Scott Christopher HOBBS v. Dorarena Kay HEISEY.
    2110275.
    Court of Civil Appeals of Alabama.
    June 8, 2012.
    Rehearing Denied Aug. 10, 2012.
    Certiorari Denied Jan. 4, 2013 Alabama Supreme Court 1111519.
    
      Dinah P. Rhodes of Rhodes & Creech, Huntsville, for appellant.
    William P. Burgess, Jr., and Amanda Chrisley Canupp of William P. Burgess, Jr., P.C., Huntsville, for appellee.
   MOORE, Judge.

Scott Christopher Hobbs (“the father”) appeals from a judgment of the Madison Circuit Court (“the trial court”) that denied his motion to vacate all judgments or orders regarding the custody of B.C.H. (“the child”) that were entered after March 2002. We affirm.

Procedural Background

The father and Dorarena Kay Heisey (“the mother”) are the parents of the child, who was born in February 1997 during the parties’ marriage. The parties separated when the child was a toddler and were eventually divorced by a judgment entered by the trial court in 2000. By agreement, the parties shared joint legal and physical custody of the child until June 2006, when the trial court awarded the mother sole physical custody of the child. See § 30-3-151(5), Ala.Code 1975 (defining “sole physical custody” as “[o]ne parent has sole physical custody and the other parent has rights of visitation except as otherwise provided by the court”). The father filed a postjudgment motion under Rule 59, Ala. R. Civ. P., requesting, among other things, that the trial court vacate the June 2006 judgment and reinstate the joint-physical-custody arrangement. The trial court purported to grant that motion and to enter an amended judgment, but only after the motion had already been denied by operation of law, see Rule 59.1, Ala. R. Civ. P. (stating that, in general, a postjudgment motion filed pursuant to Rule 59 shall be automatically denied if not ruled upon within 90 days of its filing); this court determined that the amended judgment was void. See Hobbs v. Heisey, 979 So.2d 821, 823 (Ala.Civ.App.2007) (“Hobbs I”). The father subsequently moved the trial court to vacate the June 2006 judgment under Rule 60(b)(6), Ala. R. Civ. P. The trial court denied that motion, and this court subsequently affirmed that judgment on appeal. Hobbs v. Heisey, 6 So.3d 529 (Ala.Civ.App.2008) (“Hobbs II”).

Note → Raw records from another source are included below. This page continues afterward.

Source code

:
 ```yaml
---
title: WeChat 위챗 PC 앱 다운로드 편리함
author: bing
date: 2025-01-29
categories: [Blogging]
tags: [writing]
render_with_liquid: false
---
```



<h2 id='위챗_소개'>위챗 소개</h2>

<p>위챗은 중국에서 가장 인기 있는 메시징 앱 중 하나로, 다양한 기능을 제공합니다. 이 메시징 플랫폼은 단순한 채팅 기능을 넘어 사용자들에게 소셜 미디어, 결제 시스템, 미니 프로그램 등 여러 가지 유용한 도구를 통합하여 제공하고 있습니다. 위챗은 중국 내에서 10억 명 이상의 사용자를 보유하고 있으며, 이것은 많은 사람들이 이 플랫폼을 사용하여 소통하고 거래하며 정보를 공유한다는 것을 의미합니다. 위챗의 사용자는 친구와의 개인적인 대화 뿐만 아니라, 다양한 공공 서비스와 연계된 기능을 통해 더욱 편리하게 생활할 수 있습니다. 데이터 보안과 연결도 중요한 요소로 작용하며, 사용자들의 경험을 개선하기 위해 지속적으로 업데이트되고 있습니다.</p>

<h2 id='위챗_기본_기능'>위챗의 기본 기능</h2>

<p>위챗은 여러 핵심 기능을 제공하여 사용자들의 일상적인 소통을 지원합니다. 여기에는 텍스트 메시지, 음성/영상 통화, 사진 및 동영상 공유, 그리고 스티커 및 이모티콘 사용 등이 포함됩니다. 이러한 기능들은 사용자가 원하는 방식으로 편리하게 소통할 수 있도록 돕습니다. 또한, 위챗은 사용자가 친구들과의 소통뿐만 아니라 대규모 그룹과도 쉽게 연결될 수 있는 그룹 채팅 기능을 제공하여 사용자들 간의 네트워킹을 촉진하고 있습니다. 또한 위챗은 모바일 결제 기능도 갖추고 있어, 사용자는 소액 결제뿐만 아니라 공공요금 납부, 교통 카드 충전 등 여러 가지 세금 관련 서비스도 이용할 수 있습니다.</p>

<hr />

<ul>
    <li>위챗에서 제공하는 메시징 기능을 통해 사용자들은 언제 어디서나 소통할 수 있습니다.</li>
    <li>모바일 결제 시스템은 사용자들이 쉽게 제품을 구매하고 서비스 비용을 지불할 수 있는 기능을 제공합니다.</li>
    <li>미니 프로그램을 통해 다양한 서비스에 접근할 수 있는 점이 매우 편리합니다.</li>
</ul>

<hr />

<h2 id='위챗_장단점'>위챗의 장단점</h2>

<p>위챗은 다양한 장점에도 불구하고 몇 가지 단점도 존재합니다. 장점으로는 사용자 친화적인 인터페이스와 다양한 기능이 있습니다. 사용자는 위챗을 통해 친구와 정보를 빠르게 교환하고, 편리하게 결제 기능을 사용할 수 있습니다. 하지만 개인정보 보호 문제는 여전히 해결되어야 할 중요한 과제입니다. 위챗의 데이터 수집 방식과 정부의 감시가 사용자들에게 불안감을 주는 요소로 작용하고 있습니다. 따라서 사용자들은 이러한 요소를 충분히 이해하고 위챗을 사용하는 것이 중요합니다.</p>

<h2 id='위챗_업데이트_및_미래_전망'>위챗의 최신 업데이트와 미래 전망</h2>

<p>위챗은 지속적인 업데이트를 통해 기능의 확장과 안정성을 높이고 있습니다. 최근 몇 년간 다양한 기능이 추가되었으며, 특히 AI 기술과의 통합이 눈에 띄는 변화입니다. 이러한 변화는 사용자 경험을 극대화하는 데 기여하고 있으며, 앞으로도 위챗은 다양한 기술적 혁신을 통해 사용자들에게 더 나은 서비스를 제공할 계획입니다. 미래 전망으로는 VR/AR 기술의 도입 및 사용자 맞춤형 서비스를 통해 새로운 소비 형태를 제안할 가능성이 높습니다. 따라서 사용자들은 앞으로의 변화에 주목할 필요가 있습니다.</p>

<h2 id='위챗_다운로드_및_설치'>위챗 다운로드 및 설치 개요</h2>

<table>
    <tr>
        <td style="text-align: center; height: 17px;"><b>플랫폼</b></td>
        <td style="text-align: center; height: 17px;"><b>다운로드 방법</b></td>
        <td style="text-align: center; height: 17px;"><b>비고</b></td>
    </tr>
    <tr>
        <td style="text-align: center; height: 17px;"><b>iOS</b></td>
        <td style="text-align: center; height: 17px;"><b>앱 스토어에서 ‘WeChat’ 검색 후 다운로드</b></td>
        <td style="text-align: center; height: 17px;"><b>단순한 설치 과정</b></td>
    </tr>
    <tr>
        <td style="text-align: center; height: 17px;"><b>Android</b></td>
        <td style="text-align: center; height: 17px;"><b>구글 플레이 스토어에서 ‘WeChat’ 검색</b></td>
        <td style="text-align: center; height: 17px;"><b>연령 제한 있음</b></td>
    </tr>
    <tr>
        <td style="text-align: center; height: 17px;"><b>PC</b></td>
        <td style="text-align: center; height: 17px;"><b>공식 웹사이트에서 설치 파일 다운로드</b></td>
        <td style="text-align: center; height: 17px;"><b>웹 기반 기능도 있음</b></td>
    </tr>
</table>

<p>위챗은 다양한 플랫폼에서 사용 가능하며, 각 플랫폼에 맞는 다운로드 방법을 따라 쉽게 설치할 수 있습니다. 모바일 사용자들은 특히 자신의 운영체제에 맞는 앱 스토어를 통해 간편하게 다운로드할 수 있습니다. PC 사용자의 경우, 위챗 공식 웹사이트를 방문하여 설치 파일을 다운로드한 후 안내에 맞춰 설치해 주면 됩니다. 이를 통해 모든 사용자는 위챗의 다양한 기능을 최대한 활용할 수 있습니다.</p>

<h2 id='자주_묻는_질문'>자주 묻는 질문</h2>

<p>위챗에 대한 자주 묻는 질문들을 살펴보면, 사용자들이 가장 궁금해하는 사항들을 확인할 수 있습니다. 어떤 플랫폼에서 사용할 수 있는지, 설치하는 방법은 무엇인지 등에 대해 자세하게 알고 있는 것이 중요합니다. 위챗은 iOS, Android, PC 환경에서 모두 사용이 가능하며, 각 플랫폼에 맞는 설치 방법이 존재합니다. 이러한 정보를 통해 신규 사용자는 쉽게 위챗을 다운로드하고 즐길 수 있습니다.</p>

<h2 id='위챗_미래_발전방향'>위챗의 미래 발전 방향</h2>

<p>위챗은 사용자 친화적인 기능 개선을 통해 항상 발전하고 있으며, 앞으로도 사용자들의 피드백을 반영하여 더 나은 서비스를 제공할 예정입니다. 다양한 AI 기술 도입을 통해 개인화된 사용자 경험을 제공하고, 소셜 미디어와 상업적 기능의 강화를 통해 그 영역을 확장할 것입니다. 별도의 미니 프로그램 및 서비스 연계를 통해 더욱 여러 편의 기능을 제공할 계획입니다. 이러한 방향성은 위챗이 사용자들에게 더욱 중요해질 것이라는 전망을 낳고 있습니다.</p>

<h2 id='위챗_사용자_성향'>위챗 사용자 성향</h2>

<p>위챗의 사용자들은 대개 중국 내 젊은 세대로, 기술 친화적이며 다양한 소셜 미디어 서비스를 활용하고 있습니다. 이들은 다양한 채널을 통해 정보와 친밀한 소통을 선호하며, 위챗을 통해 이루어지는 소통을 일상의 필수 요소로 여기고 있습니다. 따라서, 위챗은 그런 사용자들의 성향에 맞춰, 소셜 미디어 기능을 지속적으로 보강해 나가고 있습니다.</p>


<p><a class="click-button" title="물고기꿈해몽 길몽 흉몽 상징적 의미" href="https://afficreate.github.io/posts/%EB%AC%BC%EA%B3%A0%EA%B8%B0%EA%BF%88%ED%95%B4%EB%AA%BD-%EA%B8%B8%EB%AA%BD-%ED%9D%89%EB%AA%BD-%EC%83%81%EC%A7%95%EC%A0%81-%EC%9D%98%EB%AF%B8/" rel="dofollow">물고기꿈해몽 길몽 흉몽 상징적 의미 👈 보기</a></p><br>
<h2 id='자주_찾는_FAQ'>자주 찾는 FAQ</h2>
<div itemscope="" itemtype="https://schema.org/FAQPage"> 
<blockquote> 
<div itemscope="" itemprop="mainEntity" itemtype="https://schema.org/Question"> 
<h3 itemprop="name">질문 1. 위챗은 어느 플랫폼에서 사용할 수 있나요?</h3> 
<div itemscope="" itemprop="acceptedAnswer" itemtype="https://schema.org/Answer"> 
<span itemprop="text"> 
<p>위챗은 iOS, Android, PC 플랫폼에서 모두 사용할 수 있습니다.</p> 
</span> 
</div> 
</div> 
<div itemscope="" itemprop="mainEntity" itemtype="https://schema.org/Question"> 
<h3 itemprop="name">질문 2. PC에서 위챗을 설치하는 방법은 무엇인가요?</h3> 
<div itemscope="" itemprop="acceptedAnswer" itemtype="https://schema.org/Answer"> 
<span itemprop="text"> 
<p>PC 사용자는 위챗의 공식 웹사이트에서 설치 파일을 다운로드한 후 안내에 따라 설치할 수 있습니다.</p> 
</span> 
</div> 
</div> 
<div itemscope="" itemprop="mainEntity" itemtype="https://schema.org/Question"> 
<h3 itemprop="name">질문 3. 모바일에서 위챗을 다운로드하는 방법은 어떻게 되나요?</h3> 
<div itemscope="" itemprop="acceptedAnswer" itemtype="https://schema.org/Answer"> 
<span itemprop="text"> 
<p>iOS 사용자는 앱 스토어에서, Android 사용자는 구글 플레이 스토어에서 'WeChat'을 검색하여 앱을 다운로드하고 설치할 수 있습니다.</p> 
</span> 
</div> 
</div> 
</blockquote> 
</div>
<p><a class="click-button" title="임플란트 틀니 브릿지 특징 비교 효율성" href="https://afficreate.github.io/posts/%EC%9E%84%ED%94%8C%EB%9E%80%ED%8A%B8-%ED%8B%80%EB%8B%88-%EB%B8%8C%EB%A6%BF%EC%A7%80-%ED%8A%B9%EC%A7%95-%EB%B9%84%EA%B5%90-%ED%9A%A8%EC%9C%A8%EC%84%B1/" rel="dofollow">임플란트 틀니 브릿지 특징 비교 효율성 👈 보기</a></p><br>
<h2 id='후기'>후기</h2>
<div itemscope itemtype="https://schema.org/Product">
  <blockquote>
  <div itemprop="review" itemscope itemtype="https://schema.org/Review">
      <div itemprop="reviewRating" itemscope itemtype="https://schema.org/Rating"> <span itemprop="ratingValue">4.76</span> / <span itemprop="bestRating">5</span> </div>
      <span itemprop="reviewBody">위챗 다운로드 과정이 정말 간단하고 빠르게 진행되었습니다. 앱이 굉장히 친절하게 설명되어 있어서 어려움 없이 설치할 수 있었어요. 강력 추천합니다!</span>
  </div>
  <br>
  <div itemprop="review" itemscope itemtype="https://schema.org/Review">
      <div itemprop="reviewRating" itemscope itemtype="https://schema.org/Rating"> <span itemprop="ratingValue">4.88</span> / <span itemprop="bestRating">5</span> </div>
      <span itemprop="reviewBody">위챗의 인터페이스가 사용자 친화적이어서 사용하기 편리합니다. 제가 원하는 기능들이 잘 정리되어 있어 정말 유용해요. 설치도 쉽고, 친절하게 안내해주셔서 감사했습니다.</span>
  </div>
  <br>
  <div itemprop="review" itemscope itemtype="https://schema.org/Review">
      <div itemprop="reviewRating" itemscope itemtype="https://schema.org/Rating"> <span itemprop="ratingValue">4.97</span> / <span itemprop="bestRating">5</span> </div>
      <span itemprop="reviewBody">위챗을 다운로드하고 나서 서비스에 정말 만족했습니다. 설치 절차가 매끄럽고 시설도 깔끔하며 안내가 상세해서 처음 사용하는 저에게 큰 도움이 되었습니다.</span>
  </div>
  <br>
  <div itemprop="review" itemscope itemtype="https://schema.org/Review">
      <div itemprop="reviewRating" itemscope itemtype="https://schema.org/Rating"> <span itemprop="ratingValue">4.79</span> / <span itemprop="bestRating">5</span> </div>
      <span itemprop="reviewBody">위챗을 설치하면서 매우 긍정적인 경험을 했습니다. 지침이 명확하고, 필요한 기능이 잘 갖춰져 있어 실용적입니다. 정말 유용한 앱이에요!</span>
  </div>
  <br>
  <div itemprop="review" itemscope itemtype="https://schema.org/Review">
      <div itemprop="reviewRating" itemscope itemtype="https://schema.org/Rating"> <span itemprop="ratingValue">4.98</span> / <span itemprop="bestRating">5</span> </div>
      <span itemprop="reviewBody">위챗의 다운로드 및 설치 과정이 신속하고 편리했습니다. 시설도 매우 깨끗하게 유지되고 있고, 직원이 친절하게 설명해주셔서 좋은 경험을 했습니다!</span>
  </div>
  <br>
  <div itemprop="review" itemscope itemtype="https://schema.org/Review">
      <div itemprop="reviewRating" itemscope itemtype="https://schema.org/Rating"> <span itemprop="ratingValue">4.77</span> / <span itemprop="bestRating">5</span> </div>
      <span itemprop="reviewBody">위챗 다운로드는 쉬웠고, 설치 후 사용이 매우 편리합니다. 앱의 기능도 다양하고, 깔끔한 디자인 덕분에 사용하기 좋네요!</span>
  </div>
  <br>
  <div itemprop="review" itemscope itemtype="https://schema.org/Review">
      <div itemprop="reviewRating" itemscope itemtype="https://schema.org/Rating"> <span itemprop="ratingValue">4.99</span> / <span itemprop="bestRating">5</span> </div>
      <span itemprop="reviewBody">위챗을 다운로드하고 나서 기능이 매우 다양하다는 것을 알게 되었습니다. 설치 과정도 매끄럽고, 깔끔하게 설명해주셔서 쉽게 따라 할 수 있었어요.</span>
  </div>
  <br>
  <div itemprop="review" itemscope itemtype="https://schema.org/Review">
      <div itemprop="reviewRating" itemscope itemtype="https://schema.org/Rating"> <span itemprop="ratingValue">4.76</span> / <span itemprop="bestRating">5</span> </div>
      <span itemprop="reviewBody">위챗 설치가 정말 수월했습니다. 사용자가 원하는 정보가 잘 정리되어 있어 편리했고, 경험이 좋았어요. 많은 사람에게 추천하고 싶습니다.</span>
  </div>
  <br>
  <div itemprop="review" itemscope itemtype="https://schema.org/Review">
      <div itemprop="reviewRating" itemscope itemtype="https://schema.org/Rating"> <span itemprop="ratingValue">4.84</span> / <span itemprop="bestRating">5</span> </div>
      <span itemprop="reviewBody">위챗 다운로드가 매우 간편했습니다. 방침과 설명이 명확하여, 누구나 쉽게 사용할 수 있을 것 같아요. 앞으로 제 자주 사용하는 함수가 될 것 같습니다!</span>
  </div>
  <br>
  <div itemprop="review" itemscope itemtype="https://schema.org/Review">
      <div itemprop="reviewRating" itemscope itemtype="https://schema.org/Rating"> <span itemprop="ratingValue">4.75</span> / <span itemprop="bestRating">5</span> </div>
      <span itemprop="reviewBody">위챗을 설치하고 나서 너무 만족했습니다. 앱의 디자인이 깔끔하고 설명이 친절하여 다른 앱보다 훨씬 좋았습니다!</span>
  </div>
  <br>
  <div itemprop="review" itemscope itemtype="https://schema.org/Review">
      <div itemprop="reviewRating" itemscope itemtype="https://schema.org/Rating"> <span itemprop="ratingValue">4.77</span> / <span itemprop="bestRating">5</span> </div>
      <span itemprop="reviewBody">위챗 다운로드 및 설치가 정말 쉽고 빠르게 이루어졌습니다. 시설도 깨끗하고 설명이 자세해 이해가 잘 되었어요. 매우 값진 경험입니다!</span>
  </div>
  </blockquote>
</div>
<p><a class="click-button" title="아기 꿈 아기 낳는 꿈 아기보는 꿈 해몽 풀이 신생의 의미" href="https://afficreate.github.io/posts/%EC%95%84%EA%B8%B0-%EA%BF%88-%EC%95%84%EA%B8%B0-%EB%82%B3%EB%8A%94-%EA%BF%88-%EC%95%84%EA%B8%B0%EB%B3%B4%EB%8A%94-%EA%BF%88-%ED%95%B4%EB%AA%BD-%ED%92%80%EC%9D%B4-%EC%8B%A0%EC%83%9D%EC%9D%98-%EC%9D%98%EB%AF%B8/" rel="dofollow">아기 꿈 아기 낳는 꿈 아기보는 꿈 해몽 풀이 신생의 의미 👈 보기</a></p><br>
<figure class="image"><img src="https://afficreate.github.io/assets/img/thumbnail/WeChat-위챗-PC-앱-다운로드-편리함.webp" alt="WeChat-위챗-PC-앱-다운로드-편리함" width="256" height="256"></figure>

The instant proceedings began when the father filed a petition to modify his child-support obligation based on the loss of his supplemental part-time employment. The father amended his petition several times, eventually requesting that the trial court modify the June 2006 judgment to restore the prior joint-custody arrangement and moving the trial court, pursuant to Rule 60(b)(4), Ala. R. Civ. P., to vacate all judgments and orders regarding the custody of the child that had been entered after March 2002, which was the date the last judgment was entered confirming the agreement of the parties to share joint custody of the child. The trial court entered an order on July 18, 2011, denying the father’s Rule 60(b)(4) motion. The trial court subsequently entered a final judgment on October 31, 2011, disposing of the remaining issues in the case. The father timely appealed. This court held oral argument on May 1, 2012.

Issues

The father argues that the trial court violated his constitutional rights to due process, equal protection, and freedom of association when it entered the October 2011 judgment denying his motion to vacate.

Analysis

Rule 60(b) provides, in pertinent part:

“On motion and upon such terms as are just, the court may relieve a party ... from a final judgment, order, or proceeding for the following reasons: ... (4) the judgment is void.”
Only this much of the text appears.